*** EXTRACTED ENTRIES Section Begins ***
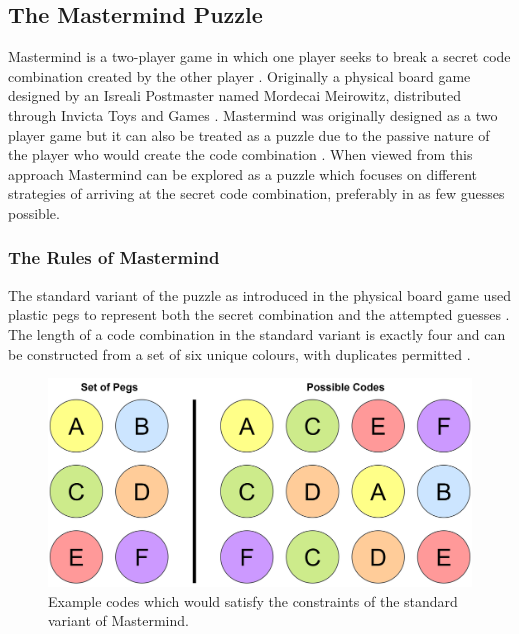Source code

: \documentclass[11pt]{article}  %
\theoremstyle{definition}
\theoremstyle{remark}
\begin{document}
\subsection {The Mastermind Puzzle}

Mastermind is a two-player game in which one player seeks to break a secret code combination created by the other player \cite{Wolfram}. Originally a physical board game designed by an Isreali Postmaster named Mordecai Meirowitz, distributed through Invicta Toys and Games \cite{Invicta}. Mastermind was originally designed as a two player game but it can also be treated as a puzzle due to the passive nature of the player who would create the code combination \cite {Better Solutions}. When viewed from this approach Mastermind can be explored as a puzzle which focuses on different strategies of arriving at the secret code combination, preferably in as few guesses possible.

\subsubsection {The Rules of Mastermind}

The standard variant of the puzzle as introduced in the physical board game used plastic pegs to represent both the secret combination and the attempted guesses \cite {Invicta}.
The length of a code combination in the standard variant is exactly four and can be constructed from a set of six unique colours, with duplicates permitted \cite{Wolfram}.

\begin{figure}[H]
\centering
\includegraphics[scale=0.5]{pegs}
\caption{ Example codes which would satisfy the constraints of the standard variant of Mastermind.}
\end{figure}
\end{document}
*** EXTRACTED ENTRIES Section Ends ***
*** EXTRACTED ENTRIES Section Begins ***
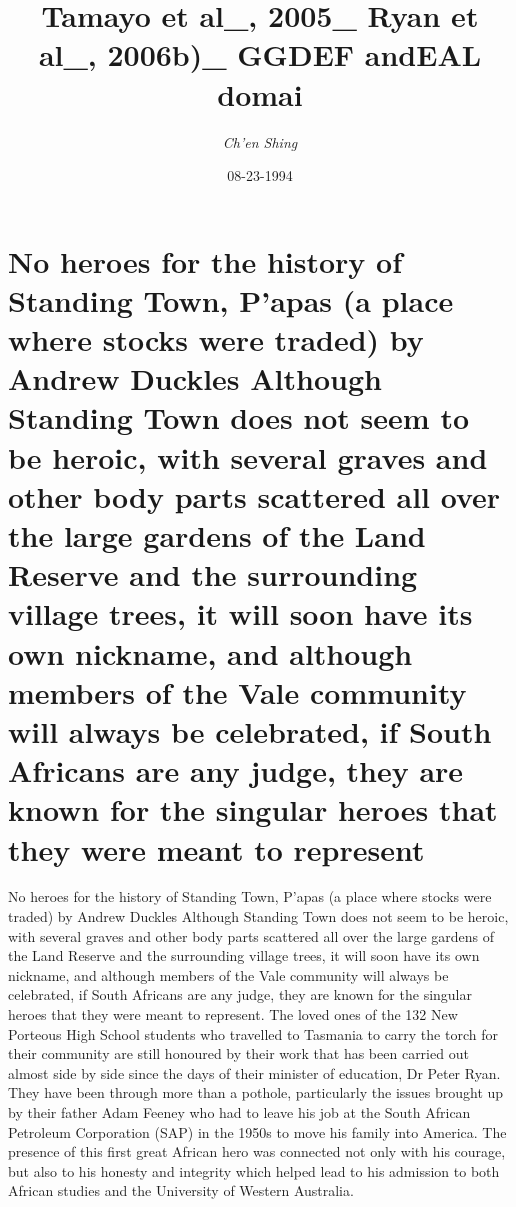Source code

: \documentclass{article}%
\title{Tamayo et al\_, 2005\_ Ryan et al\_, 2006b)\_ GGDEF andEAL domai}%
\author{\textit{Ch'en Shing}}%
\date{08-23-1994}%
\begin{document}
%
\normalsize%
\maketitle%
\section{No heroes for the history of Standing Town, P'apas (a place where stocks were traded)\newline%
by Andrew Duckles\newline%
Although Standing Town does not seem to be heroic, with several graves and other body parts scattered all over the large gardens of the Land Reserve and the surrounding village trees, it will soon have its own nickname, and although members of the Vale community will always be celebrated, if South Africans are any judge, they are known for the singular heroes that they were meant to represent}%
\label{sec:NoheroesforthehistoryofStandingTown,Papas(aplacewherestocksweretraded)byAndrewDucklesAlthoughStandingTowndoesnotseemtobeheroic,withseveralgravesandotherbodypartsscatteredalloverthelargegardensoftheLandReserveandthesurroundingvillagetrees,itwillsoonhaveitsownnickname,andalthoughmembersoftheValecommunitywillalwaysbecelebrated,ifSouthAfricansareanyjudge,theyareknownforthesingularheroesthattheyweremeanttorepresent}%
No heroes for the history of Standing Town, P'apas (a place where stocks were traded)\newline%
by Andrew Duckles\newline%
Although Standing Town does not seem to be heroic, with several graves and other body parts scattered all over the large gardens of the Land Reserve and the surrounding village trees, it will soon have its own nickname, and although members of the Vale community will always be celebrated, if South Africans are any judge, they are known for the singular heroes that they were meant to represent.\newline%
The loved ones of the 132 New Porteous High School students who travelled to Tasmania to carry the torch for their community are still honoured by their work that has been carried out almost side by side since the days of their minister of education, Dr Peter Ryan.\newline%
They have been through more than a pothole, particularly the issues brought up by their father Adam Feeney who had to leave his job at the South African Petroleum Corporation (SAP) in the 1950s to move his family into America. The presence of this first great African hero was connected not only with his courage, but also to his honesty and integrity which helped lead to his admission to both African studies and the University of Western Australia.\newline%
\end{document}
*** EXTRACTED ENTRIES Section Ends ***
◆ **WHAT IS EXPECTED**
Report the number of lines in the entries above that include the string "theoremstyle". Give nothing but the number.

◆ **FINISHED TASK**
2